Letter: The search for LSU’s president

News coverage of the LSU presidential search has been extensive, but it is important for the people of Louisiana and the LSU community to fully understand the entire sequence of events.

A 12-member search committee, including a student and three faculty members, was charged last fall to attract a quality, experienced sitting president from a major university. The search process was outlined in public meetings, a process similar in structure to searches at many major public research universities.

Our consultant emphasized it was necessary to actively “recruit” candidates as a sitting president was not likely to apply for the job and risk his or her current position.

All meetings pertaining to the search were open to the public with the exception of only closed portions when names and qualifications of individual candidates were discussed in executive session.

Ten individuals, none of whom was a sitting president, responded to advertisements to apply for the job. The names of these applicants were produced to inquiring news organizations.

In addition to the 10 applicants, a pool of candidates was identified by the search firm.

Five appeared to possess the qualities the committee deemed critical for this role. Three accepted invitations to be interviewed. Each of the three — presidents or chancellors of major universities — was interviewed by a search team subcommittee.

One interviewee emerged as the clear choice and the subcommittee recommended the full committee interview him in Baton Rouge. The day following the interview, the search committee recommended to the Board of Supervisors that Dr. F. King Alexander be considered for the position of LSU president.

Dr. Alexander spent the following week meeting with students, faculty, administrators and constituents. Only after a week of public vetting of the candidate did the board unanimously elect Dr. Alexander as LSU’s next president.

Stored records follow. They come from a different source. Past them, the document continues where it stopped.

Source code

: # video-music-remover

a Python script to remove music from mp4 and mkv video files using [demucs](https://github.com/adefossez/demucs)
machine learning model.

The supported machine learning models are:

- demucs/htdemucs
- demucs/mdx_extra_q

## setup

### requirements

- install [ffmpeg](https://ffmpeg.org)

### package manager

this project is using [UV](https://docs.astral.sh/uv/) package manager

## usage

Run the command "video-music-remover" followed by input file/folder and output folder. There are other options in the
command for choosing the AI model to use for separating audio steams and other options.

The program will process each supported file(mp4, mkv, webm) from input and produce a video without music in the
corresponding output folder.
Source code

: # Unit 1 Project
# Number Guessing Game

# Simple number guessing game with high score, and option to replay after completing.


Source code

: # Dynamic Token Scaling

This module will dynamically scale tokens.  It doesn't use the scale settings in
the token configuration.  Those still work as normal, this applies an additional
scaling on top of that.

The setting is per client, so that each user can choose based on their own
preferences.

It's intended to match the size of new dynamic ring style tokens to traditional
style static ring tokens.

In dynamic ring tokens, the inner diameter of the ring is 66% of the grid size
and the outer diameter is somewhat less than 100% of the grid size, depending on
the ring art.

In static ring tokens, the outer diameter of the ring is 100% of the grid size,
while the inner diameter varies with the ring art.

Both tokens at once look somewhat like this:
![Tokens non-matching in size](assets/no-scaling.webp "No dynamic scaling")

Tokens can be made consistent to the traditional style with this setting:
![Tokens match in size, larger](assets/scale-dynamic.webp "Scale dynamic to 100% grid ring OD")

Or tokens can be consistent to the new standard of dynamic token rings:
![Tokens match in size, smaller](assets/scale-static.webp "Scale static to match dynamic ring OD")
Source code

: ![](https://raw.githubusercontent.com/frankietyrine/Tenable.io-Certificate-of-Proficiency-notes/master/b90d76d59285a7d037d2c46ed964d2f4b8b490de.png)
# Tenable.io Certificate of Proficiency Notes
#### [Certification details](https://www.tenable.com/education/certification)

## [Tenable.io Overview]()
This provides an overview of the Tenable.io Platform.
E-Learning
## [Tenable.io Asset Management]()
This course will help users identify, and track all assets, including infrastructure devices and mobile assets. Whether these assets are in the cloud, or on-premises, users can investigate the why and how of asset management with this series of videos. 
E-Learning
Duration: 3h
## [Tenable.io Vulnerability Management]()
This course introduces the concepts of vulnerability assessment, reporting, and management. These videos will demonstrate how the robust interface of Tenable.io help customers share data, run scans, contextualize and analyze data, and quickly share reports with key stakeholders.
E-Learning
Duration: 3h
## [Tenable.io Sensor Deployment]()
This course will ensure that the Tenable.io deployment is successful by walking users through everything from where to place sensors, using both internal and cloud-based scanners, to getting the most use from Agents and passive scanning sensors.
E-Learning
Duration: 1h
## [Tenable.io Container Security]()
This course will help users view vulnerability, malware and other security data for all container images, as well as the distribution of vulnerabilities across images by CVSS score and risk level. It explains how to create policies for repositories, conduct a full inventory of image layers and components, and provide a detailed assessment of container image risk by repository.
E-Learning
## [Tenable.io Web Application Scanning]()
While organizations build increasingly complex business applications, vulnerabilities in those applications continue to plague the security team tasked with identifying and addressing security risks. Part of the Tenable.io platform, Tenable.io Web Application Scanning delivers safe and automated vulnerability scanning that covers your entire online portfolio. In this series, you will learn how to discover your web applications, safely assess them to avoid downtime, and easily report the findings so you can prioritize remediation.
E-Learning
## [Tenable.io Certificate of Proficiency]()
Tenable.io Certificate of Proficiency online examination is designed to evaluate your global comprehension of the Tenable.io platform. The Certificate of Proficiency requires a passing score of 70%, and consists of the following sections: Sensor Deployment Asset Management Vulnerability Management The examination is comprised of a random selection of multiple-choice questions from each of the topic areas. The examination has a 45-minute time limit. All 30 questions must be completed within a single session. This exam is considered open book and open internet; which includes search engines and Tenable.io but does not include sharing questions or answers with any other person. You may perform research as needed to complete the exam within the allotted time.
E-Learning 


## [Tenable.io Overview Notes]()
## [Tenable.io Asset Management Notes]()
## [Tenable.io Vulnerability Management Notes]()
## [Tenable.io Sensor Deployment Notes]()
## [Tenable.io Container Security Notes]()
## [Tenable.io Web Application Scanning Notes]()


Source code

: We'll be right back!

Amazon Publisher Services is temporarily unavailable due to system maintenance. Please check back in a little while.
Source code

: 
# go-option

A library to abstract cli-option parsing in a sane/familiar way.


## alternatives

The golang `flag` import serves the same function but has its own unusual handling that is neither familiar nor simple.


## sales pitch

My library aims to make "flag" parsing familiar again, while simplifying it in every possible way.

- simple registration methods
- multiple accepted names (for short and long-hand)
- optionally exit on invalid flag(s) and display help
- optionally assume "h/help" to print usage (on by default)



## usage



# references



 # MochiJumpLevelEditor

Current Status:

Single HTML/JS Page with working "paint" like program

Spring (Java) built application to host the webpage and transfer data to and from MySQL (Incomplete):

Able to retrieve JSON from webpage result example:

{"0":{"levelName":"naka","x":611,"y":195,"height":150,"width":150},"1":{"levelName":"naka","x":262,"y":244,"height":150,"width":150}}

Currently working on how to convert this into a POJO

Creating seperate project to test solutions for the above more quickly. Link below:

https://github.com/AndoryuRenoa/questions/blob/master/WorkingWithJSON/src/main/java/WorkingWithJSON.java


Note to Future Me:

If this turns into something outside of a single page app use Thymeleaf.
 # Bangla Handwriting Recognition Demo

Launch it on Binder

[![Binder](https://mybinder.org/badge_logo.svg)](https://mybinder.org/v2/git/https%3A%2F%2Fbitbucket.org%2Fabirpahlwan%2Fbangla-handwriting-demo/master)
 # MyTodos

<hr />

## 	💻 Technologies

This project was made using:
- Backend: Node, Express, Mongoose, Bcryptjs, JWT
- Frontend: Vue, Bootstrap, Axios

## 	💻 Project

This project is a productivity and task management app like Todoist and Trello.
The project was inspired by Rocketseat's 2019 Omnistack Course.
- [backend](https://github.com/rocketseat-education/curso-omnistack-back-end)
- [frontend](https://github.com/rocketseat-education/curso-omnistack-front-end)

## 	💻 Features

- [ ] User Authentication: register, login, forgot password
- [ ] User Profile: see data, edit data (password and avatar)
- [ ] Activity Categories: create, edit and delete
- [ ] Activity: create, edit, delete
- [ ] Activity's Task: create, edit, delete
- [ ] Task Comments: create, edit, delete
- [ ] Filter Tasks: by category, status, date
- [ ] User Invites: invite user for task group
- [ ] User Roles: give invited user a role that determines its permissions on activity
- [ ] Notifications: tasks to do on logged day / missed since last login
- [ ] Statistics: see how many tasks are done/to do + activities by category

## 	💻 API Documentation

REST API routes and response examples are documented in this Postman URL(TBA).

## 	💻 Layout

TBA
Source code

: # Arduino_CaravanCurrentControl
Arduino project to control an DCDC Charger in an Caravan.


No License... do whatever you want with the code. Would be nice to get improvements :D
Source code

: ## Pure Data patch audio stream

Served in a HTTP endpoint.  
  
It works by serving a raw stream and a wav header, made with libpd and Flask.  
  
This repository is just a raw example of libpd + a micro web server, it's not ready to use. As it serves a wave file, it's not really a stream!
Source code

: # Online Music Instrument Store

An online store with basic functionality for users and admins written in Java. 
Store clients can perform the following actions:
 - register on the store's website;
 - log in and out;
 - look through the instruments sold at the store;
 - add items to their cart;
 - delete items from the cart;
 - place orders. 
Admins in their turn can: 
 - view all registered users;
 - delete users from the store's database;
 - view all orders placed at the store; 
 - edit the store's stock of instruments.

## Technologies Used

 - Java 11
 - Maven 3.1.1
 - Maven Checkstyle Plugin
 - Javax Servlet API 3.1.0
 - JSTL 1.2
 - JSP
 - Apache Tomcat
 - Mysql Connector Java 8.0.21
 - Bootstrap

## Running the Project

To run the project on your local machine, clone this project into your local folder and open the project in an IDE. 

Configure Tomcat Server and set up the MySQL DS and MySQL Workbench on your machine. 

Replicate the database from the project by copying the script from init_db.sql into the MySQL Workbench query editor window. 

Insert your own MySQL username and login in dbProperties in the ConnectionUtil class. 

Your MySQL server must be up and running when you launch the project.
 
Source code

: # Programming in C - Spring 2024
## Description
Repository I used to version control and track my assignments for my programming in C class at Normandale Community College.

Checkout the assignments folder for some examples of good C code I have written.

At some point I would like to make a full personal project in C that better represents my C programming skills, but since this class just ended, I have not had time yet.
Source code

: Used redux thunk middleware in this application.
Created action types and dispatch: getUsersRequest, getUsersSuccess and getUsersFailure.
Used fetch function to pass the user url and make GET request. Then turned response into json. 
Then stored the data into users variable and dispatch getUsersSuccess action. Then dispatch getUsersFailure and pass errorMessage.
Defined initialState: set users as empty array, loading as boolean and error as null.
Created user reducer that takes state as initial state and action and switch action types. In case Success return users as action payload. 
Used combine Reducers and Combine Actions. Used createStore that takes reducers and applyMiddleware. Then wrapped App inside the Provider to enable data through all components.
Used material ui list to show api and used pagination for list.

In summary, this search was conducted in a manner consistent with presidential searches conducted at most public research universities. Last week, the largest university system in the country selected Janet Napolitano, as the president of the California system, after a closed search process. (The Advocate praised Ms. Napolitano in an editorial July 15.) Most importantly, we believe LSU’s search was conducted in full compliance with Louisiana Public Records Law.

Our committee is proud of the success of this process. Dr. Alexander has an accomplished track record and is well-respected nationally as a leader in higher education. We are fortunate that he and his family wanted to return to the South and that he recognized the special qualities in LSU.

These have been challenging years for our university, but we are confident that great things lie ahead thanks to our dedicated faculty, wonderful students, the great people of Louisiana and our new leader.